▶ _REQUIRED WORK_: Using the records below, give again exactly the lines from the line that contains "score 0.45--0.65. Bilinear" through the line that contains "0.849, so a", both ends included, and only those.

▶ _INFORMATION PROVIDED_:

+--

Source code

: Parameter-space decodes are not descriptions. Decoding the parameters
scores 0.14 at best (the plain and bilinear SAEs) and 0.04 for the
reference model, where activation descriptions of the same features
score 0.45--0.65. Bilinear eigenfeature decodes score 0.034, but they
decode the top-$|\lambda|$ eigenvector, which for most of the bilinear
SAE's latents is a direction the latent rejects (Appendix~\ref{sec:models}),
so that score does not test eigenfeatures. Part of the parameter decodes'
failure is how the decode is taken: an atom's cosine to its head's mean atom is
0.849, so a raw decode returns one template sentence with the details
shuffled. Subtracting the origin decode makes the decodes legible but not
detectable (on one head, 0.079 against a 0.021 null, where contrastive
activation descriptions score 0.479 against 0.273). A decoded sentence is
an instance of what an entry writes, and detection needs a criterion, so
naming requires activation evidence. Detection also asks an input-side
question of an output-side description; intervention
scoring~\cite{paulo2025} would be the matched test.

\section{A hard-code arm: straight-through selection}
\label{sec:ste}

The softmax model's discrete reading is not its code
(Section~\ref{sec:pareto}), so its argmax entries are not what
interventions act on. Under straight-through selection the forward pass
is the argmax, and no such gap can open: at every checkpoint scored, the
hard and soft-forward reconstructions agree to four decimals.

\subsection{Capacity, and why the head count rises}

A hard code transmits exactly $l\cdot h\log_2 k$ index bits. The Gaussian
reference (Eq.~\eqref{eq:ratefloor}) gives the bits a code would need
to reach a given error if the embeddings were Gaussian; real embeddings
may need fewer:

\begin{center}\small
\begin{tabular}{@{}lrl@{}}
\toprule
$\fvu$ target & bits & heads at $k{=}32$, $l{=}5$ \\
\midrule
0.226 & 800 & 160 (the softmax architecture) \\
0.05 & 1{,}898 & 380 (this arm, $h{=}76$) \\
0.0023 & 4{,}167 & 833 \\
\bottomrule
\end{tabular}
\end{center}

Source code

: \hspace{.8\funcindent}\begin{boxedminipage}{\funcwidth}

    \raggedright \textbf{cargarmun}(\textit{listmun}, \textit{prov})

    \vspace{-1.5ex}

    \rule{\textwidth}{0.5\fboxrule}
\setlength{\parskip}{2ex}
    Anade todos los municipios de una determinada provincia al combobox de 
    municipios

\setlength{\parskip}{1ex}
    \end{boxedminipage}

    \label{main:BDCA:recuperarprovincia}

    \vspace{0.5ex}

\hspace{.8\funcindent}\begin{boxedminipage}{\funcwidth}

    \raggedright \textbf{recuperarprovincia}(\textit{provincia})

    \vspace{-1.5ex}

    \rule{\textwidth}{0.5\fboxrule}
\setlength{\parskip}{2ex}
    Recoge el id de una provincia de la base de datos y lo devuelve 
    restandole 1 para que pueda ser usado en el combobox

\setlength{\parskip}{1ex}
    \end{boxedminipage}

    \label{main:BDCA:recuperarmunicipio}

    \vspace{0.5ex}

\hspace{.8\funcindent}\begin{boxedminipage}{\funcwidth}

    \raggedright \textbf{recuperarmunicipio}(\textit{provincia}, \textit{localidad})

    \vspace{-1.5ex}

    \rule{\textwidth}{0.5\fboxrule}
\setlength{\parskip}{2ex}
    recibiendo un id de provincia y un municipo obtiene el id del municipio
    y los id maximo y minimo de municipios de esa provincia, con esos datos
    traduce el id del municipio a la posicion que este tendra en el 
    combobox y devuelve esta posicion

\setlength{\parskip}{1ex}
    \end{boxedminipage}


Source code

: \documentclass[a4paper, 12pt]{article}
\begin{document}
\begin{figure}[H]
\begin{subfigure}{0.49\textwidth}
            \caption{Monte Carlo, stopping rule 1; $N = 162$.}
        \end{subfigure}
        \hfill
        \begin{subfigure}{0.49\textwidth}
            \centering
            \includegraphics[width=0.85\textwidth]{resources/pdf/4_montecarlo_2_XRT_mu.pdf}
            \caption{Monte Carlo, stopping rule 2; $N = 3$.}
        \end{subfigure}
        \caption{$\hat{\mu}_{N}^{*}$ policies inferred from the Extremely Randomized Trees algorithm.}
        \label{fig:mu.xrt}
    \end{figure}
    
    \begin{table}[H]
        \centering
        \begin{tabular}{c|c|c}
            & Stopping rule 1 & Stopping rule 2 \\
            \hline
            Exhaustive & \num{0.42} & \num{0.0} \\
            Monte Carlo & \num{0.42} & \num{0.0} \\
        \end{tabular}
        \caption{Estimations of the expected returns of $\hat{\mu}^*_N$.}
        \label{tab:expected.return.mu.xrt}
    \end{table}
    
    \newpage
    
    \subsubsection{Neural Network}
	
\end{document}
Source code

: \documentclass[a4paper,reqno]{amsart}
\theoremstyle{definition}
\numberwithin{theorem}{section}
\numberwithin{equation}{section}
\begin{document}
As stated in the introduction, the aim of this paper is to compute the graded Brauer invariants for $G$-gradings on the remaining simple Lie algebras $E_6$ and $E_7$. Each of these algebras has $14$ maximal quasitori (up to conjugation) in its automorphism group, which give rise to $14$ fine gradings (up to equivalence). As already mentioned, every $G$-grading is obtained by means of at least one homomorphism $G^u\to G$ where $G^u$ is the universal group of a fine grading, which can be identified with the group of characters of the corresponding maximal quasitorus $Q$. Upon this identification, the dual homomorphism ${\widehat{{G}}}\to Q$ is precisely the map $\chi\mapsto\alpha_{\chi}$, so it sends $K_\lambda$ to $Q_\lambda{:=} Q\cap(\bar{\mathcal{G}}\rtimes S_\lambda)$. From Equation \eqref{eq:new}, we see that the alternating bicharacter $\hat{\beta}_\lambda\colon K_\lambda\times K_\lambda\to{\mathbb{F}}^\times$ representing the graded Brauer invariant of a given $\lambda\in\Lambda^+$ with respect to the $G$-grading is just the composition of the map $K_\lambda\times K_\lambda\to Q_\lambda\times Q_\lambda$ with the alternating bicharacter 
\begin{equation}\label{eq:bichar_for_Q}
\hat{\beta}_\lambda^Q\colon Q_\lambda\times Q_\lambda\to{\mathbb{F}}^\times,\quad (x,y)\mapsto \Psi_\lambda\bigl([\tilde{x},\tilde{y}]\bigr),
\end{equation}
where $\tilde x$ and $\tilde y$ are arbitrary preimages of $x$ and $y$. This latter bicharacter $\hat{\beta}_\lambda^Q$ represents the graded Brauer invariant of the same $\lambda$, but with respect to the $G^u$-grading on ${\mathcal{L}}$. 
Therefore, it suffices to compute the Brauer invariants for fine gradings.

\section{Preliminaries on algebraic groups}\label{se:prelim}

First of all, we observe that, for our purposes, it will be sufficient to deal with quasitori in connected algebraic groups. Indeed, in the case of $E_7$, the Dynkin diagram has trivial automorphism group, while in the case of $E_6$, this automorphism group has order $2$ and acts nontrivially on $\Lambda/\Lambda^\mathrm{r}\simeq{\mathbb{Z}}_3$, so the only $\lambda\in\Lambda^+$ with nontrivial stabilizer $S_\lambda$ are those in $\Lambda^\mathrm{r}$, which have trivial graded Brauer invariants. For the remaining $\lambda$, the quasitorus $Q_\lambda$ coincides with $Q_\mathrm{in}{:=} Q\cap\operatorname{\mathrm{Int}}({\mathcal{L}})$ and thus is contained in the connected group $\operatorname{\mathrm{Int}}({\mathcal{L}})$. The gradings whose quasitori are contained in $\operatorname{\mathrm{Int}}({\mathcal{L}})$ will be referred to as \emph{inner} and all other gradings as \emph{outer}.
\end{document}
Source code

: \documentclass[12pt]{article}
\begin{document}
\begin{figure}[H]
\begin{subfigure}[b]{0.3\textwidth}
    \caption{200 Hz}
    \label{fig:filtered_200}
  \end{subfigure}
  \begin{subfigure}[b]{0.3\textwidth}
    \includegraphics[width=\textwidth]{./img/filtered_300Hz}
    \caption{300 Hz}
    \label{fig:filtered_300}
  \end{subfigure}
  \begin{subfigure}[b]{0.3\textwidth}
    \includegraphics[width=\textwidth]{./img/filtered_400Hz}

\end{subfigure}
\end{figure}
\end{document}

+--

▶ _EXERCISE RESPONSE_:
score 0.45--0.65. Bilinear eigenfeature decodes score 0.034, but they
decode the top-$|\lambda|$ eigenvector, which for most of the bilinear
SAE's latents is a direction the latent rejects (Appendix~\ref{sec:models}),
so that score does not test eigenfeatures. Part of the parameter decodes'
failure is how the decode is taken: an atom's cosine to its head's mean atom is
0.849, so a raw decode returns one template sentence with the details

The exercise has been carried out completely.